São estes os frutos da ambição desmesurada de um punhado de senhores latifundiários – e de outros tantos hoteleiros e “patos bravos” – sem mundividência mas com muita “chico-espertice”, bem como das vistas curtas e medidas imediatistas e populares de alguns caciques do poder local, que têm governado mais a pensar nos votos das eleições que se seguem, do que no bem-estar da população e na sustentabilidade da região a longo prazo e, claro, com o devido beneplácito e conivência de CCDRs, inicialmente, e até hoje de APAs e DRAPs.

Do abacatal. Posto isto, e voltando ao presente, importa relembrar que estamos ainda no rescaldo de uma participação pública, da qual fizeram parte várias associações ambientalistas que contestaram uma exploração intensiva de abacates, de 128 hectares, na zona de Barão de S. João, Lagos, contestação essa que o Glocal também subscreveu. A plantação em causa, foi aprovada e é defendida, sem surpresa, pela DRAP Algarve.

Pois pasmem-se, li esta semana, numa rede social, uma publicação do diretor-regional de Agricultura e Pescas do Algarve, em que este enaltecia as características do pomar misto de sequeiro, discorrendo sobre a sua importância na paisagem e economia algarvias, anunciando para breve um projeto nesta esteira. Sim, falamos do mesmo senhor que defende os abacatais intensivos.
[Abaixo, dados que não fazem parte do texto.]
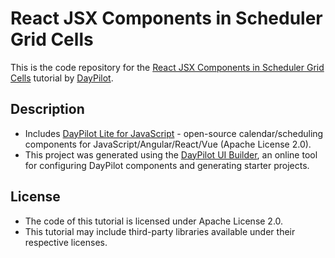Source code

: # React JSX Components in Scheduler Grid Cells

This is the code repository for the [React JSX Components in Scheduler Grid Cells](https://code.daypilot.org/43458/react-jsx-components-in-scheduler-grid-cells) tutorial by [DayPilot](https://www.daypilot.org/).

## Description
- Includes [DayPilot Lite for JavaScript](https://javascript.daypilot.org/open-source/) - open-source calendar/scheduling components for JavaScript/Angular/React/Vue (Apache License 2.0).
- This project was generated using the [DayPilot UI Builder](https://builder.daypilot.org/), an online tool for configuring DayPilot components and generating starter projects.

## License
- The code of this tutorial is licensed under Apache License 2.0.
- This tutorial may include third-party libraries available under their respective licenses.
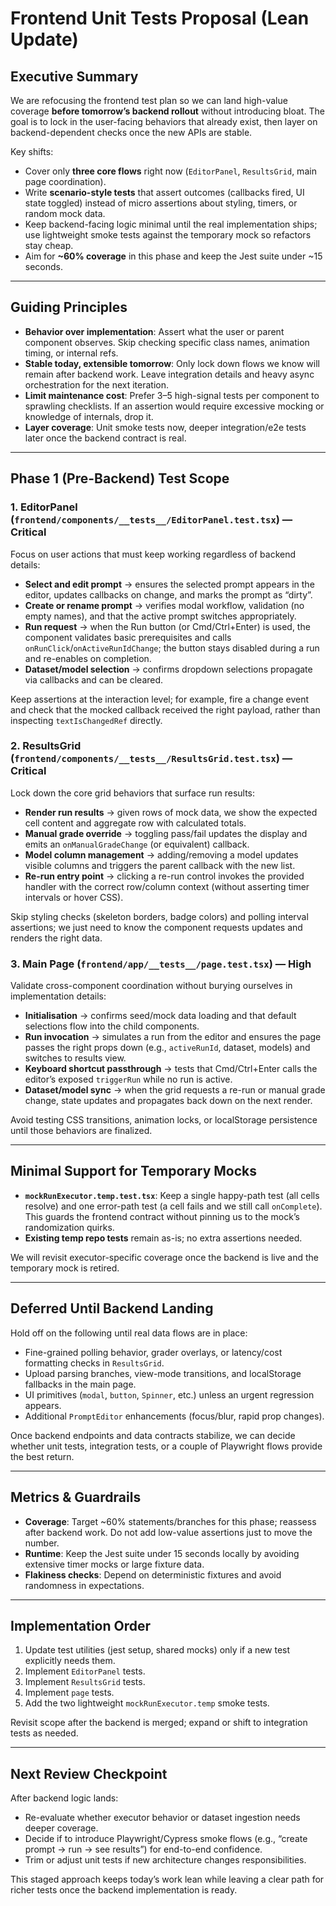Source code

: # Frontend Unit Tests Proposal (Lean Update)

## Executive Summary

We are refocusing the frontend test plan so we can land high-value coverage **before tomorrow’s backend rollout** without introducing bloat. The goal is to lock in the user-facing behaviors that already exist, then layer on backend-dependent checks once the new APIs are stable.

Key shifts:
- Cover only **three core flows** right now (`EditorPanel`, `ResultsGrid`, main page coordination).
- Write **scenario-style tests** that assert outcomes (callbacks fired, UI state toggled) instead of micro assertions about styling, timers, or random mock data.
- Keep backend-facing logic minimal until the real implementation ships; use lightweight smoke tests against the temporary mock so refactors stay cheap.
- Aim for **~60% coverage** in this phase and keep the Jest suite under ~15 seconds.

---

## Guiding Principles

- **Behavior over implementation**: Assert what the user or parent component observes. Skip checking specific class names, animation timing, or internal refs.
- **Stable today, extensible tomorrow**: Only lock down flows we know will remain after backend work. Leave integration details and heavy async orchestration for the next iteration.
- **Limit maintenance cost**: Prefer 3–5 high-signal tests per component to sprawling checklists. If an assertion would require excessive mocking or knowledge of internals, drop it.
- **Layer coverage**: Unit smoke tests now, deeper integration/e2e tests later once the backend contract is real.

---

## Phase 1 (Pre-Backend) Test Scope

### 1. EditorPanel (`frontend/components/__tests__/EditorPanel.test.tsx`) — Critical

Focus on user actions that must keep working regardless of backend details:
- **Select and edit prompt** → ensures the selected prompt appears in the editor, updates callbacks on change, and marks the prompt as “dirty”.
- **Create or rename prompt** → verifies modal workflow, validation (no empty names), and that the active prompt switches appropriately.
- **Run request** → when the Run button (or Cmd/Ctrl+Enter) is used, the component validates basic prerequisites and calls `onRunClick`/`onActiveRunIdChange`; the button stays disabled during a run and re-enables on completion.
- **Dataset/model selection** → confirms dropdown selections propagate via callbacks and can be cleared.

Keep assertions at the interaction level; for example, fire a change event and check that the mocked callback received the right payload, rather than inspecting `textIsChangedRef` directly.

### 2. ResultsGrid (`frontend/components/__tests__/ResultsGrid.test.tsx`) — Critical

Lock down the core grid behaviors that surface run results:
- **Render run results** → given rows of mock data, we show the expected cell content and aggregate row with calculated totals.
- **Manual grade override** → toggling pass/fail updates the display and emits an `onManualGradeChange` (or equivalent) callback.
- **Model column management** → adding/removing a model updates visible columns and triggers the parent callback with the new list.
- **Re-run entry point** → clicking a re-run control invokes the provided handler with the correct row/column context (without asserting timer intervals or hover CSS).

Skip styling checks (skeleton borders, badge colors) and polling interval assertions; we just need to know the component requests updates and renders the right data.

### 3. Main Page (`frontend/app/__tests__/page.test.tsx`) — High

Validate cross-component coordination without burying ourselves in implementation details:
- **Initialisation** → confirms seed/mock data loading and that default selections flow into the child components.
- **Run invocation** → simulates a run from the editor and ensures the page passes the right props down (e.g., `activeRunId`, dataset, models) and switches to results view.
- **Keyboard shortcut passthrough** → tests that Cmd/Ctrl+Enter calls the editor’s exposed `triggerRun` while no run is active.
- **Dataset/model sync** → when the grid requests a re-run or manual grade change, state updates and propagates back down on the next render.

Avoid testing CSS transitions, animation locks, or localStorage persistence until those behaviors are finalized.

---

## Minimal Support for Temporary Mocks

- **`mockRunExecutor.temp.test.tsx`**: Keep a single happy-path test (all cells resolve) and one error-path test (a cell fails and we still call `onComplete`). This guards the frontend contract without pinning us to the mock’s randomization quirks.
- **Existing temp repo tests** remain as-is; no extra assertions needed.

We will revisit executor-specific coverage once the backend is live and the temporary mock is retired.

---

## Deferred Until Backend Landing

Hold off on the following until real data flows are in place:
- Fine-grained polling behavior, grader overlays, or latency/cost formatting checks in `ResultsGrid`.
- Upload parsing branches, view-mode transitions, and localStorage fallbacks in the main page.
- UI primitives (`modal`, `button`, `Spinner`, etc.) unless an urgent regression appears.
- Additional `PromptEditor` enhancements (focus/blur, rapid prop changes).

Once backend endpoints and data contracts stabilize, we can decide whether unit tests, integration tests, or a couple of Playwright flows provide the best return.

---

## Metrics & Guardrails

- **Coverage**: Target ~60% statements/branches for this phase; reassess after backend work. Do not add low-value assertions just to move the number.
- **Runtime**: Keep the Jest suite under 15 seconds locally by avoiding extensive timer mocks or large fixture data.
- **Flakiness checks**: Depend on deterministic fixtures and avoid randomness in expectations.

---

## Implementation Order

1. Update test utilities (jest setup, shared mocks) only if a new test explicitly needs them.
2. Implement `EditorPanel` tests.
3. Implement `ResultsGrid` tests.
4. Implement `page` tests.
5. Add the two lightweight `mockRunExecutor.temp` smoke tests.

Revisit scope after the backend is merged; expand or shift to integration tests as needed.

---

## Next Review Checkpoint

After backend logic lands:
- Re-evaluate whether executor behavior or dataset ingestion needs deeper coverage.
- Decide if to introduce Playwright/Cypress smoke flows (e.g., “create prompt → run → see results”) for end-to-end confidence.
- Trim or adjust unit tests if new architecture changes responsibilities.

This staged approach keeps today’s work lean while leaving a clear path for richer tests once the backend implementation is ready.
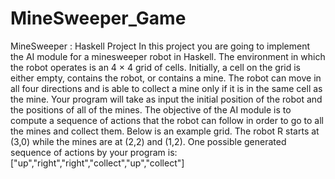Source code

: # MineSweeper_Game
MineSweeper : Haskell Project 
In this project you are going to implement the AI module for a minesweeper robot in
Haskell. The environment in which the robot operates is an 4 × 4 grid of cells. Initially,
a cell on the grid is either empty, contains the robot, or contains a mine. The robot can
move in all four directions and is able to collect a mine only if it is in the same cell as the
mine. Your program will take as input the initial position of the robot and the positions
of all of the mines. The objective of the AI module is to compute a sequence of actions
that the robot can follow in order to go to all the mines and collect them. Below is an
example grid.
The robot R starts at (3,0) while the mines are at (2,2) and (1,2). One possible generated
sequence of actions by your program is:
["up","right","right","collect","up","collect"]
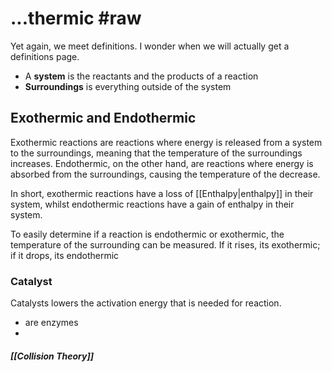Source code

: # ...thermic #raw
Yet again, we meet definitions. I wonder when we will actually get a definitions page.
- A **system** is the reactants and the products of a reaction
- **Surroundings** is everything outside of the system

## Exothermic and Endothermic
Exothermic reactions are reactions where energy is released from a system to the surroundings, meaning that the temperature of the surroundings increases. Endothermic, on the other hand, are reactions where energy is absorbed from the surroundings, causing the temperature of the decrease.

In short, exothermic reactions have a loss of [[Enthalpy|enthalpy]] in their system, whilst endothermic reactions have a gain of enthalpy in their system.

To easily determine if a reaction is endothermic or exothermic, the temperature of the surrounding can be measured. If it rises, its exothermic; if it drops, its endothermic
### Catalyst
Catalysts lowers the activation energy that is needed for reaction. 
- are enzymes
- 

##### [[Collision Theory]]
É, pois, num contexto de seca severa, de paisagens abastardadas, monoculturais e intensivas, de opções político-económicas contraditórias e em contra-ciclo com a Agenda 2030 e desrespeitosas para com a sustentabilidade ambiental e geracional futuras, que nos propõem agora o regresso de um dos ícones da paisagem cultural algarvia.
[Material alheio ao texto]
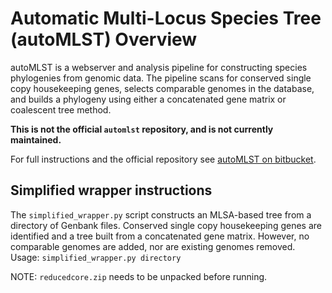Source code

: Automatic Multi-Locus Species Tree (autoMLST) Overview
====================================================
autoMLST is a webserver and analysis pipeline for constructing species phylogenies from genomic data. The pipeline scans for conserved single copy housekeeping genes, selects comparable genomes in the database, and builds a phylogeny using either a concatenated gene matrix or coalescent tree method. 

**This is not the official `automlst` repository, and is not currently maintained.**

For full instructions and the official repository see [autoMLST on bitbucket](https://bitbucket.org/ziemertlab/automlst/src/master/).

Simplified wrapper instructions
-------------------------------
The `simplified_wrapper.py` script constructs an MLSA-based tree from a directory of Genbank files. Conserved single copy housekeeping genes are identified and a tree built from a concatenated gene matrix. However, no comparable genomes are added, nor are existing genomes removed.
Usage: `simplified_wrapper.py directory`

NOTE: `reducedcore.zip` needs to be unpacked before running. 



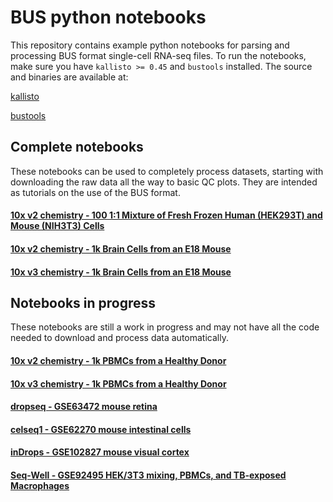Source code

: # BUS python notebooks

This repository contains example python notebooks for parsing and processing BUS format single-cell RNA-seq files.
To run the notebooks, make sure you have `kallisto >= 0.45` and `bustools` installed. The source and binaries are available at:

[kallisto](https://pachterlab.github.io/kallisto/download)

[bustools](https://github.com/BUStools/bustools)

## Complete notebooks
These notebooks can be used to completely process datasets, starting with downloading the raw data all the way to basic QC plots. They are intended as tutorials on the use of the BUS format.

#### [10x v2 chemistry - 100 1:1 Mixture of Fresh Frozen Human (HEK293T) and Mouse (NIH3T3) Cells](https://github.com/BUStools/bustools-notebooks/blob/master/dataset-notebooks/10x_hgmm_100_python/10x_hgmm_100.ipynb)

#### [10x v2 chemistry - 1k Brain Cells from an E18 Mouse](https://github.com/BUStools/bustools-notebooks/blob/master/dataset-notebooks/10x_neuron_1k_v2chem_python/10x_neuron_1k_v2chem.ipynb)

#### [10x v3 chemistry - 1k Brain Cells from an E18 Mouse](https://github.com/BUStools/bustools-notebooks/blob/master/dataset-notebooks/10x_neuron_1k_v3chem_python/10x_neuron_1k_v3chem.ipynb) 




## Notebooks in progress
These notebooks are still a work in progress and may not have all the code needed to download and process data automatically.

#### [10x v2 chemistry - 1k PBMCs from a Healthy Donor](https://github.com/BUStools/bustools-notebooks/blob/master/dataset-notebooks/10x_pbmc_1k_v2chem_python/10x_pbmc_1k_v2chem.ipynb) 

#### [10x v3 chemistry - 1k PBMCs from a Healthy Donor](https://github.com/BUStools/bustools-notebooks/blob/master/dataset-notebooks/10x_pbmc_1k_v3chem_python/10x_pbmc_1k_v3chem.ipynb) 

#### [dropseq - GSE63472 mouse retina](https://github.com/BUStools/bustools-notebooks/blob/master/dataset-notebooks/dropseq_GSE63472_python/dropseq_visual_cortex.ipynb) 

#### [celseq1 - GSE62270 mouse intestinal cells](https://github.com/BUStools/bustools-notebooks/blob/master/dataset-notebooks/celseq1_GSE62270_python/celseq1_organoid.ipynb)

#### [inDrops - GSE102827 mouse visual cortex](https://github.com/BUStools/bustools-notebooks/blob/master/dataset-notebooks/indrops_GSM2746895_python/indrops_brain_activity.ipynb) 

#### [Seq-Well - GSE92495 HEK/3T3 mixing, PBMCs, and TB-exposed Macrophages](https://github.com/BUStools/bustools-notebooks/blob/master/dataset-notebooks/seqwell_GSE92495_python/kallisto_seqwell_pbmc.ipynb)
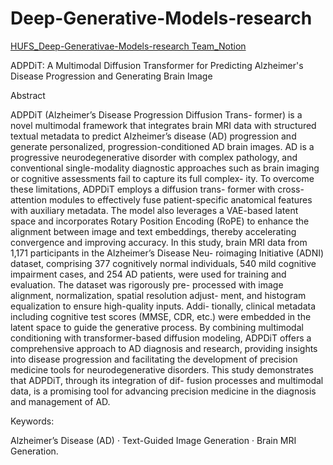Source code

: # Deep-Generative-Models-research


[HUFS_Deep-Generativae-Models-research Team_Notion](https://www.notion.so/10b0afd4e0c58027a322f0ae2744d80e)


ADPDiT: A Multimodal Diffusion Transformer 
for Predicting Alzheimer's Disease Progression and Generating Brain Image


Abstract 


ADPDiT (Alzheimer’s Disease Progression Diffusion Trans-
former) is a novel multimodal framework that integrates brain MRI data
with structured textual metadata to predict Alzheimer’s disease (AD)
progression and generate personalized, progression-conditioned AD brain
images. AD is a progressive neurodegenerative disorder with complex
pathology, and conventional single-modality diagnostic approaches such
as brain imaging or cognitive assessments fail to capture its full complex-
ity. To overcome these limitations, ADPDiT employs a diffusion trans-
former with cross-attention modules to effectively fuse patient-specific
anatomical features with auxiliary metadata. The model also leverages
a VAE-based latent space and incorporates Rotary Position Encoding
(RoPE) to enhance the alignment between image and text embeddings,
thereby accelerating convergence and improving accuracy. In this study,
brain MRI data from 1,171 participants in the Alzheimer’s Disease Neu-
roimaging Initiative (ADNI) dataset, comprising 377 cognitively normal
individuals, 540 mild cognitive impairment cases, and 254 AD patients,
were used for training and evaluation. The dataset was rigorously pre-
processed with image alignment, normalization, spatial resolution adjust-
ment, and histogram equalization to ensure high-quality inputs. Addi-
tionally, clinical metadata including cognitive test scores (MMSE, CDR,
etc.) were embedded in the latent space to guide the generative process.
By combining multimodal conditioning with transformer-based diffusion
modeling, ADPDiT offers a comprehensive approach to AD diagnosis and
research, providing insights into disease progression and facilitating the
development of precision medicine tools for neurodegenerative disorders.
This study demonstrates that ADPDiT, through its integration of dif-
fusion processes and multimodal data, is a promising tool for advancing
precision medicine in the diagnosis and management of AD.



Keywords:

Alzheimer’s Disease (AD) · Text-Guided Image Generation
· Brain MRI Generation.
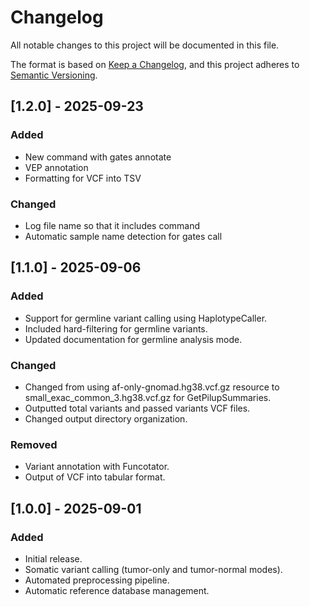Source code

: # Changelog

All notable changes to this project will be documented in this file.

The format is based on [Keep a Changelog](https://keepachangelog.com/en/1.1.0/),
and this project adheres to [Semantic Versioning](https://semver.org/spec/v2.0.0.html).

## [1.2.0] - 2025-09-23
### Added
- New command with gates annotate
- VEP annotation
- Formatting for VCF into TSV
  
### Changed
- Log file name so that it includes command
- Automatic sample name detection for gates call

## [1.1.0] - 2025-09-06
### Added
- Support for germline variant calling using HaplotypeCaller.
- Included hard-filtering for germline variants. 
- Updated documentation for germline analysis mode. 
  
### Changed
- Changed from using af-only-gnomad.hg38.vcf.gz resource to small_exac_common_3.hg38.vcf.gz for GetPilupSummaries. 
- Outputted total variants and passed variants VCF files.
- Changed output directory organization. 

### Removed
- Variant annotation with Funcotator.
- Output of VCF into tabular format.

## [1.0.0] - 2025-09-01
### Added
- Initial release.
- Somatic variant calling (tumor-only and tumor-normal modes).
- Automated preprocessing pipeline.
- Automatic reference database management.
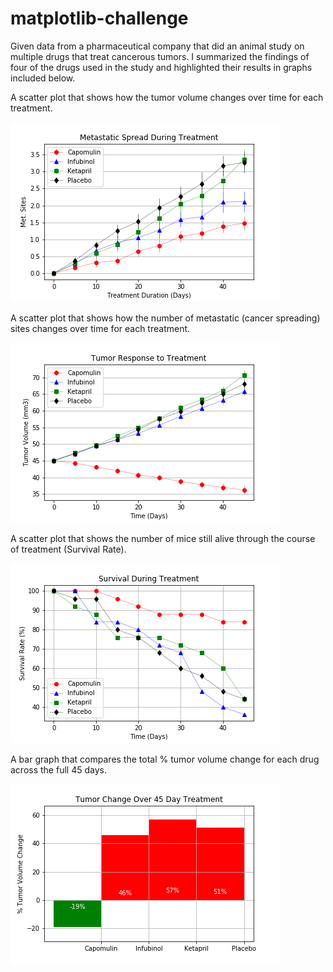 # matplotlib-challenge

Given data from a pharmaceutical company that did an animal study on multiple drugs that treat cancerous tumors. I summarized the findings of four of the drugs used in the study and highlighted their results in graphs included below.

A scatter plot that shows how the tumor volume changes over time for each treatment.

![Tumor volume over time](https://github.com/amandapfitz/matplotlib-challenge/blob/master/Pymaceuticals/Images/metastatic_spread.png)

A scatter plot that shows how the number of metastatic (cancer spreading) sites changes over time for each treatment.

![Site spread over time](https://github.com/amandapfitz/matplotlib-challenge/blob/master/Pymaceuticals/Images/tumor_response.png)

A scatter plot that shows the number of mice still alive through the course of treatment (Survival Rate).

![Mouse survival over time](https://github.com/amandapfitz/matplotlib-challenge/blob/master/Pymaceuticals/Images/mouse_survival.png)

A bar graph that compares the total % tumor volume change for each drug across the full 45 days.

![% Tumor volume change over time](https://github.com/amandapfitz/matplotlib-challenge/blob/master/Pymaceuticals/Images/tumor_per_change.png)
Quanto a nós, muitíssimo felizes por ouvir esta música, pois achamos fundamental a preservação do património da paisagem, dos saberes e da cultura regional, preferencialmente se tais desígnios tiverem viabilidade e impacto comercial e financeiro.

Por isso, aguardamos com esperança que não se trate de mais um investimento de cosmética e turismo pitoresco, que não criará raízes profundas nem dará frutos consistentes, só mesmo “para inglês ver”, varejar ali umas amendoeiras ou oliveiras e fazer umas sacadas de alfarroba com os marafados castiços, para desenjoar das férias de “sol e praia”. That would be so very typical.